4. A flue gas separation device according to claim 3, wherein,

the flue gas blower (74) comprises a compressed air source arranged on the mounting frame (71), an air guide pipe for guiding compressed air of the compressed air source into the flue gas channel (724), and a second controller for controlling the air guide pipe to be opened and closed according to a set frequency and a set blowing duration;

the air inlet end of the air duct is communicated with the compressed air source, and the air blowing end of the air duct penetrates through the side wall of the smoke separator (72) and then stretches into the smoke channel (724);

the second controller is arranged in the pipeline of the air duct.

5. The flue gas separation device according to claim 4, wherein,

the number of the air ducts is multiple;

the air inlet ends of the air guide pipes are respectively communicated with the compressed air source, the air blowing ends of the air guide pipes penetrate through the side walls of the smoke separator (72) respectively and then extend into the smoke channel (724) so as to stir and blow off smoke in the smoke channel (724) at different positions and different angles, and a group of second controllers are arranged in the air guide pipes.

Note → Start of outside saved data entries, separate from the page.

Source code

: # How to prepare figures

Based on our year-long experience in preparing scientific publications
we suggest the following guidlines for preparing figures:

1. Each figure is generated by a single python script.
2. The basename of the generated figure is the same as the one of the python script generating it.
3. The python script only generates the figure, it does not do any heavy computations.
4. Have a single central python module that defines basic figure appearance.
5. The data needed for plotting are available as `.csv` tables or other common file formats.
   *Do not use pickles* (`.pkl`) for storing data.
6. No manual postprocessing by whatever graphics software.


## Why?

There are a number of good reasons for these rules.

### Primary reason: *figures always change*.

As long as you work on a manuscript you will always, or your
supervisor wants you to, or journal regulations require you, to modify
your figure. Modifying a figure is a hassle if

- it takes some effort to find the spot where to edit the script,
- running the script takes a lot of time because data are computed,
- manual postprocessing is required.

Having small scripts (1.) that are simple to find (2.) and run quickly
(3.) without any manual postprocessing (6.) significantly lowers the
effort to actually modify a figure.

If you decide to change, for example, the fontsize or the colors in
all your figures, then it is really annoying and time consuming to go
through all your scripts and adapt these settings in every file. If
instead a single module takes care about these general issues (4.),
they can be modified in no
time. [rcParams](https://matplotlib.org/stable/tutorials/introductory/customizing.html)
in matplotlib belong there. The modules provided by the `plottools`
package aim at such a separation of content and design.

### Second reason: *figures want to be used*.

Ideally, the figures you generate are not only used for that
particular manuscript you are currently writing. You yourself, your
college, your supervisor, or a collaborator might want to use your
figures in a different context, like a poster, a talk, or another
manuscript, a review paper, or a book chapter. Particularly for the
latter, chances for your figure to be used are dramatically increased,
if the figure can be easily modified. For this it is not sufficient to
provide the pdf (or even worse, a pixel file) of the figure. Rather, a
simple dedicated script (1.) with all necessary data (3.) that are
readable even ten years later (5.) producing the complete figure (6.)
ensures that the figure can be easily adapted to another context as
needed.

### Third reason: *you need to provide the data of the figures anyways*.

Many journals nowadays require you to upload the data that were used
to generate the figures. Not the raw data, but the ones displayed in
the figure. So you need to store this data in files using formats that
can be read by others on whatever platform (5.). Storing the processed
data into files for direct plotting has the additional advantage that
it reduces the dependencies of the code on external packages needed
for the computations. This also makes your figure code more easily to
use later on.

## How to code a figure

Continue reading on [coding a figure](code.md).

6. The flue gas separation device according to claim 4, wherein,

the flue gas inlet (721) is arranged on the side wall surface of the air inlet disc (725);

the separation cone hopper (726) is vertically arranged, the upper flaring end of the separation cone hopper (726) is communicated with the lower bottom surface of the air inlet disc (725), and the lower necking end of the separation cone hopper (726) faces downwards and forms the flue gas exhaust port (723);

the smoke outlet (722) is arranged on the upper top surface of the air inlet disc (725), and the smoke outlet pipe (727) is vertically inserted into the smoke outlet (722).

7. The flue gas separation device according to claim 6, wherein,

the upper separating hopper, the middle separating hopper and the lower ash discharging hopper are sequentially arranged from top to bottom along the vertical direction and are in arc transition connection, the upper flaring end of the upper separating hopper is communicated with the lower bottom surface of the air inlet disc (725), and the lower necking end of the lower ash discharging hopper forms the flue gas exhaust port (723).